Rialto Beset With Controversy Over Fire & Police Department Surveillance Of City Council

Panicked paralysis has gripped Rialto City Manager Marcus Fuller and Rialto City Attorney Eric Vail, as they are dealing with a thorny issue involving their political masters and unsuccessful candidates for the city council going back nearly two decades. Central to the matter are blackmail and election-swaying efforts by members of the fire and police departments who were seeking to gain leverage in contract negotiations with the city. It is further alleged that former high ranking city officials were knowledgeable of and perhaps even involved in the extortion and efforts to impact voting in Rialto’s municipal elections.
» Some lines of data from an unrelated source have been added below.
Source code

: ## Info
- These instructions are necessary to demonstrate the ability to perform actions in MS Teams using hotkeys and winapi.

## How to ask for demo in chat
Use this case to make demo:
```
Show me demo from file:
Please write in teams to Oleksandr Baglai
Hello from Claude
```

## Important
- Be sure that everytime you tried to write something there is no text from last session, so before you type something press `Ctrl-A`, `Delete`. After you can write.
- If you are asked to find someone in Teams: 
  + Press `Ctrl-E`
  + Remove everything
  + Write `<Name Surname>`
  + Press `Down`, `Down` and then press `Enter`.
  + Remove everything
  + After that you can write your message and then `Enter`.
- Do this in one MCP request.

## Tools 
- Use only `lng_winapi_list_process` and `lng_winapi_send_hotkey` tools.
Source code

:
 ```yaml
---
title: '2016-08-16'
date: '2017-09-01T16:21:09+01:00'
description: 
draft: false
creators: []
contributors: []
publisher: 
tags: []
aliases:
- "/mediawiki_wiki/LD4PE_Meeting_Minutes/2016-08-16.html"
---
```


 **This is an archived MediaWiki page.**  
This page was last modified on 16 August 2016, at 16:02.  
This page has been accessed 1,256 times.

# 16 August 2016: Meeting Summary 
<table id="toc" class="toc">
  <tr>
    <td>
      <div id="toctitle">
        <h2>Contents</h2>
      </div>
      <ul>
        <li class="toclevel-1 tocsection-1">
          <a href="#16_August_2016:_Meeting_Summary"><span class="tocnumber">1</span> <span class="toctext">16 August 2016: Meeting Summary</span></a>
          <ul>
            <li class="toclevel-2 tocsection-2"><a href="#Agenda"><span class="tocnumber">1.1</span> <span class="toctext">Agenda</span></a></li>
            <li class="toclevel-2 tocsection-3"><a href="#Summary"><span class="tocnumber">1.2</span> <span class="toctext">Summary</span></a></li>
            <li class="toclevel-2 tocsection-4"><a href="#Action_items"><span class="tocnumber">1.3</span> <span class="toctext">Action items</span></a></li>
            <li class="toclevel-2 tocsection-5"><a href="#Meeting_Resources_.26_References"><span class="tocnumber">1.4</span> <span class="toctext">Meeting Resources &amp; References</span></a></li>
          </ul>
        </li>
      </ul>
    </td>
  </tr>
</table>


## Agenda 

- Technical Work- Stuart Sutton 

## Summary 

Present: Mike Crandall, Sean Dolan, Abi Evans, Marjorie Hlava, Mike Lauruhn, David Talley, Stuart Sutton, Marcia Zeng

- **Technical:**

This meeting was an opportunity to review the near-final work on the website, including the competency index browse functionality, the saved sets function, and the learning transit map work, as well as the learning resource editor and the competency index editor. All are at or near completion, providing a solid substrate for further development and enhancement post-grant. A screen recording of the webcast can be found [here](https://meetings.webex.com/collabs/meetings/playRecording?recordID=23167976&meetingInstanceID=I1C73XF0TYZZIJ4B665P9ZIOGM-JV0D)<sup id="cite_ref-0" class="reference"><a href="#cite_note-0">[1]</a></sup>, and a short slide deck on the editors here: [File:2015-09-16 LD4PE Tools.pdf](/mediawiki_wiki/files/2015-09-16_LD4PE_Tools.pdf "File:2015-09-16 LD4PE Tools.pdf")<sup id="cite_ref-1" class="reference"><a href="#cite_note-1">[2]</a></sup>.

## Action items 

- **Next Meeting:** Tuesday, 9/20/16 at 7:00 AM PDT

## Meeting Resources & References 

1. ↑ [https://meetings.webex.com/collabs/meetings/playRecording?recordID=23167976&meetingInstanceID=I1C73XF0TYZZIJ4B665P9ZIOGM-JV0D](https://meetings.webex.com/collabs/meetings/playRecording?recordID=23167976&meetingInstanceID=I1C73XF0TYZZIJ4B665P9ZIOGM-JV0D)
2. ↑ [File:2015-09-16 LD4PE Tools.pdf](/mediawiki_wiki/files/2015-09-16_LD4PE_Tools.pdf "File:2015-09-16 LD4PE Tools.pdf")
Fuller and Vail are furiously seeking to bring the matter to a quiet close before it breaks into full-blown scandal. A full public airing of the seamy details of what occurred, Fuller and Vail fear, carries with it a substantial possibility that the city’s taxpayers will take an estimated $25 million to $30 million hit.

At the basis of the contretemps is that Rialto Mayor Pro Tem Ed Scott has filed claims totaling $1.15 million against the city where intermittently over the last quarter of a century he has been a member of the city council for nearly 19 years, including the last seven.

According to one of those claims, Rialto police officers and & firefighters have accessed the State of California’s law enforcement database on multiple occasions to obtain confidential information which was used in an attempt to prevent his election and reelection to office as well as for political purposes in opposing the electoral or re-electoral efforts of other members of the city council.

Additional information gleaned by the Sentinel indicates that others competing for berths upon the Rialto City Council or mayor were similarly subjected to having their profiles and personal information contained in what are supposed to be restricted governmental data bases accessed and used for either political use or to dissuade them from engaging in public advocacy.

The claims made by Scott came in sworn statements lodged with the city.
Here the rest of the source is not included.